Sri Lankan non-governmental organisation

Oceanswell is Sri Lanka's first marine conservation and research education organisation and was founded by marine biologist Asha de Vos.

== Projects ==

=== The Blue Whale Project ===
Oceanswell is known for the Blue Whale Project which is the first long-term study on blue whales in the Northern Indian Ocean. The project focuses on the conservation of blue whales from threats such as ship strikes. De Vos founded the Blue Whale Project which is the flagship project of Oceanswell.

=== Conservation research ===
Research includes the COVID-19 and Fisheries Project, natural variability of Mount Lavinia Beach, effectiveness of shark fishing bans and advocacy research against beach nourishments conducted without Environmental Impact Assessments.
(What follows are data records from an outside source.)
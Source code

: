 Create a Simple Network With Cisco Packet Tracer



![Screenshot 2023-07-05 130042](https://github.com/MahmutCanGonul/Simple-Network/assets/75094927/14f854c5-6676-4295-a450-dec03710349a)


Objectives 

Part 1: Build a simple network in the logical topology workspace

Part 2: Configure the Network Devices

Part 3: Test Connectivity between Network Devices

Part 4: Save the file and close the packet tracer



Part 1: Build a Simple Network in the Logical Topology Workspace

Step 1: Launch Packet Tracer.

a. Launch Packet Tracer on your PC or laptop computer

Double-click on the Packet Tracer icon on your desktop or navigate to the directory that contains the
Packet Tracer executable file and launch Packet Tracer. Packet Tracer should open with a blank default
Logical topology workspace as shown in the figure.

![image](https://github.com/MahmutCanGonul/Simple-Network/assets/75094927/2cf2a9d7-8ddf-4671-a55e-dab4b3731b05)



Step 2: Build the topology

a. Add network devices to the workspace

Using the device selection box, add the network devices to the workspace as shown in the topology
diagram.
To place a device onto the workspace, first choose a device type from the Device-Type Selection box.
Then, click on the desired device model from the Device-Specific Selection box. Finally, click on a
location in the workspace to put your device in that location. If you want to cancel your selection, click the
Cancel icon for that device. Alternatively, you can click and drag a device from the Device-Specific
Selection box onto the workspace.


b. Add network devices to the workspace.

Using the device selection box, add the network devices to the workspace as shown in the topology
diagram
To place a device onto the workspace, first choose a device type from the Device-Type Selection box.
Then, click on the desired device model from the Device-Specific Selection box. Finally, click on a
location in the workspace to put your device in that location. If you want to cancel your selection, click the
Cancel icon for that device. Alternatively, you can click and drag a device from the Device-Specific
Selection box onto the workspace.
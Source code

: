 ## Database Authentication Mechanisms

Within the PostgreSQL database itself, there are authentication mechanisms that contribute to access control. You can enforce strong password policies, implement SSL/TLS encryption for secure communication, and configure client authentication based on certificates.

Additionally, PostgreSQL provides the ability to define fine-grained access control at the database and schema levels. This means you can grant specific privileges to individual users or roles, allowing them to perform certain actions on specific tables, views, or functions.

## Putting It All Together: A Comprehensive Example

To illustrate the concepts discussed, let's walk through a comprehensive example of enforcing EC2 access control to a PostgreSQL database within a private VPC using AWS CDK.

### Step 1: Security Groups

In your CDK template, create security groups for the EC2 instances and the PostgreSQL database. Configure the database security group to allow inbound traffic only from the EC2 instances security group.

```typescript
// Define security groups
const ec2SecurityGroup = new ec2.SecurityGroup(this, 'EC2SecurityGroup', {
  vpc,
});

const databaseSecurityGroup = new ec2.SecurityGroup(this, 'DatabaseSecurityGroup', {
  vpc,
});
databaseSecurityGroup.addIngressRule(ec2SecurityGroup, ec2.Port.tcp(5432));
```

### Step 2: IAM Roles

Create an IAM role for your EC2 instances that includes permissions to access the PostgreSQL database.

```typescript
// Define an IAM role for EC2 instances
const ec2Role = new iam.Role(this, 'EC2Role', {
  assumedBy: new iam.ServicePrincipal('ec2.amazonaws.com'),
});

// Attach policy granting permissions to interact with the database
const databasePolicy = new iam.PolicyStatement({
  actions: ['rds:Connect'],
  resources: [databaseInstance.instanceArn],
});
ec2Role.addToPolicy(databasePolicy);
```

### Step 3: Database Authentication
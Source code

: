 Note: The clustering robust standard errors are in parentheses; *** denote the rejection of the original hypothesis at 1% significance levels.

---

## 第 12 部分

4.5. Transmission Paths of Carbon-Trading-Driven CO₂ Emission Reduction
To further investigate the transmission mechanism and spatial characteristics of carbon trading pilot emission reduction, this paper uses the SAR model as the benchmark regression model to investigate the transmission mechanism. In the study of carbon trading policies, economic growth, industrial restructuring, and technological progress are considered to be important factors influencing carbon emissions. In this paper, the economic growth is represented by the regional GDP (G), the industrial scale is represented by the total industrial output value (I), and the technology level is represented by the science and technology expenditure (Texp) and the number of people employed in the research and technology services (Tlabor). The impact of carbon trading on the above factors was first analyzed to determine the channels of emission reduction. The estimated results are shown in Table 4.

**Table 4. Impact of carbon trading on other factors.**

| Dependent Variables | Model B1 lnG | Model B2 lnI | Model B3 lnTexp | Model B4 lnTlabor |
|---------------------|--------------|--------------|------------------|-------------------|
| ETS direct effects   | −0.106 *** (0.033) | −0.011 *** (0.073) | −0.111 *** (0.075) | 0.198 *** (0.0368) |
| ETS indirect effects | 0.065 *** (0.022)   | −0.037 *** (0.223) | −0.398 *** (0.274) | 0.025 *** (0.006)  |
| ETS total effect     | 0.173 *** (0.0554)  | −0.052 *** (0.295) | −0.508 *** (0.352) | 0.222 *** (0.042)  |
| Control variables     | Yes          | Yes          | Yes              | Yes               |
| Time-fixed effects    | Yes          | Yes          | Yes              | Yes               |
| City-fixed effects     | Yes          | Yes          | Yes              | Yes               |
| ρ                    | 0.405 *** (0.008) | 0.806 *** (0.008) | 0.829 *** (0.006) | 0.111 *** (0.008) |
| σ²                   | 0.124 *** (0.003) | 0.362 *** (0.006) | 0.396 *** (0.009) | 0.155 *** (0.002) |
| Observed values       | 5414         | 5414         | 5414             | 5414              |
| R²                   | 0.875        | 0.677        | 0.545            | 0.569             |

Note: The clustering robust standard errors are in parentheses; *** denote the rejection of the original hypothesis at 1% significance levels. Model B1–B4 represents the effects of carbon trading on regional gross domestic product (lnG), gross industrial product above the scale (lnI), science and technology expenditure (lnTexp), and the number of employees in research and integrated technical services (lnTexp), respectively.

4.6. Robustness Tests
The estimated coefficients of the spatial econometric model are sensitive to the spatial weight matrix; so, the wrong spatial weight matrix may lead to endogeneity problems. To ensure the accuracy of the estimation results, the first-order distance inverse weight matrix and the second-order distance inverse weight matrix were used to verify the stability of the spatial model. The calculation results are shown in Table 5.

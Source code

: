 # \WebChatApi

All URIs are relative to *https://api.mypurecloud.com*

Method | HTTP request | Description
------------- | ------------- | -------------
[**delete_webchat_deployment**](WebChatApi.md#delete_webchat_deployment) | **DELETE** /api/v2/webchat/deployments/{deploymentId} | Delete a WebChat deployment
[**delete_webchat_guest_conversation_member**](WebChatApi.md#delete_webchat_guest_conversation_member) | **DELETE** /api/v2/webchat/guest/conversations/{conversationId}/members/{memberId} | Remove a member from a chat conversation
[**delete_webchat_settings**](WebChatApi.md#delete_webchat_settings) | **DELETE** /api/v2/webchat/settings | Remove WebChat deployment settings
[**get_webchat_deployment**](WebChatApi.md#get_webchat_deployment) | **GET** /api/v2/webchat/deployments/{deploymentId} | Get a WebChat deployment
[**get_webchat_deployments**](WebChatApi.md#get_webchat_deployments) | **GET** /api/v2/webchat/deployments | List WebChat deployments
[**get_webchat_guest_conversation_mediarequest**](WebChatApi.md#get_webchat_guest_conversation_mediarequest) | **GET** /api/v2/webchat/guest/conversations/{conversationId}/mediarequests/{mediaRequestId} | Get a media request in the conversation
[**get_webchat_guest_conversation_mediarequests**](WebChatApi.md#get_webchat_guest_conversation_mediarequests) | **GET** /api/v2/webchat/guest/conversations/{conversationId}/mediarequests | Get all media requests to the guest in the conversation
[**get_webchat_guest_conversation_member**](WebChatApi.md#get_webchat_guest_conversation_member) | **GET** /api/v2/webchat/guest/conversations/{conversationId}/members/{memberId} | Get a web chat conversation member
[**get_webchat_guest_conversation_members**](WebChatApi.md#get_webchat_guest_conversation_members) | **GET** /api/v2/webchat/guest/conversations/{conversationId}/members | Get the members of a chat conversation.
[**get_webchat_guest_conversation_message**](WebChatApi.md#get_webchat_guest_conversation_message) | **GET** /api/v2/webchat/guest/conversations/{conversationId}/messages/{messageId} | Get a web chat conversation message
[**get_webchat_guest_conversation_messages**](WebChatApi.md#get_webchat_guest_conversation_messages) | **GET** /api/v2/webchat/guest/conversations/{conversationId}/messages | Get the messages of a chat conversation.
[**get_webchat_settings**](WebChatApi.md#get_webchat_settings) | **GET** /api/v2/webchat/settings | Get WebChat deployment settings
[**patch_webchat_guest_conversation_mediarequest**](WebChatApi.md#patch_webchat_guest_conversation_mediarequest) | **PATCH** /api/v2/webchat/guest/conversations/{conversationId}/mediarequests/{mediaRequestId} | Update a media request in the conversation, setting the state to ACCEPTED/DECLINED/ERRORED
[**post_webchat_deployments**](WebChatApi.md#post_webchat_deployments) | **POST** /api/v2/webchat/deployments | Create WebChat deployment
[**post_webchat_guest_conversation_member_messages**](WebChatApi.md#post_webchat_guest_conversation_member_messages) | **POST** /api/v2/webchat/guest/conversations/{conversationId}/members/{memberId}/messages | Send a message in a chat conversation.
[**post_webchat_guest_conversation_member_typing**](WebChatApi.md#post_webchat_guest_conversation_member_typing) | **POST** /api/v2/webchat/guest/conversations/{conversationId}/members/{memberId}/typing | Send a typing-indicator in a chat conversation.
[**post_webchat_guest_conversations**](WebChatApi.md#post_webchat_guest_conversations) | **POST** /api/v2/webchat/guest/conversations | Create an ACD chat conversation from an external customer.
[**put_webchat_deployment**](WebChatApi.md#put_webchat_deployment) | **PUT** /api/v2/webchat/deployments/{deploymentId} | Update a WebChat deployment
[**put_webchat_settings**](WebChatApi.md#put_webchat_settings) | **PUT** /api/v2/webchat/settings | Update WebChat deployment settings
Recent publications advocate against 'parachute science' which is practice of Western scientists collecting data in developing countries and leaving without training in the region.

=== Education and outreach ===
Oceanswell conducts educational sessions for school children, skill building courses, marine conservation field courses, monthly gatherings for individuals of different fields to discuss marine conservation issues, rescues stranded marine animals and conducts awareness on species.

== Awards ==
Honoured as a Goodwill Champion at the 2020 World Economic Forum in Davos.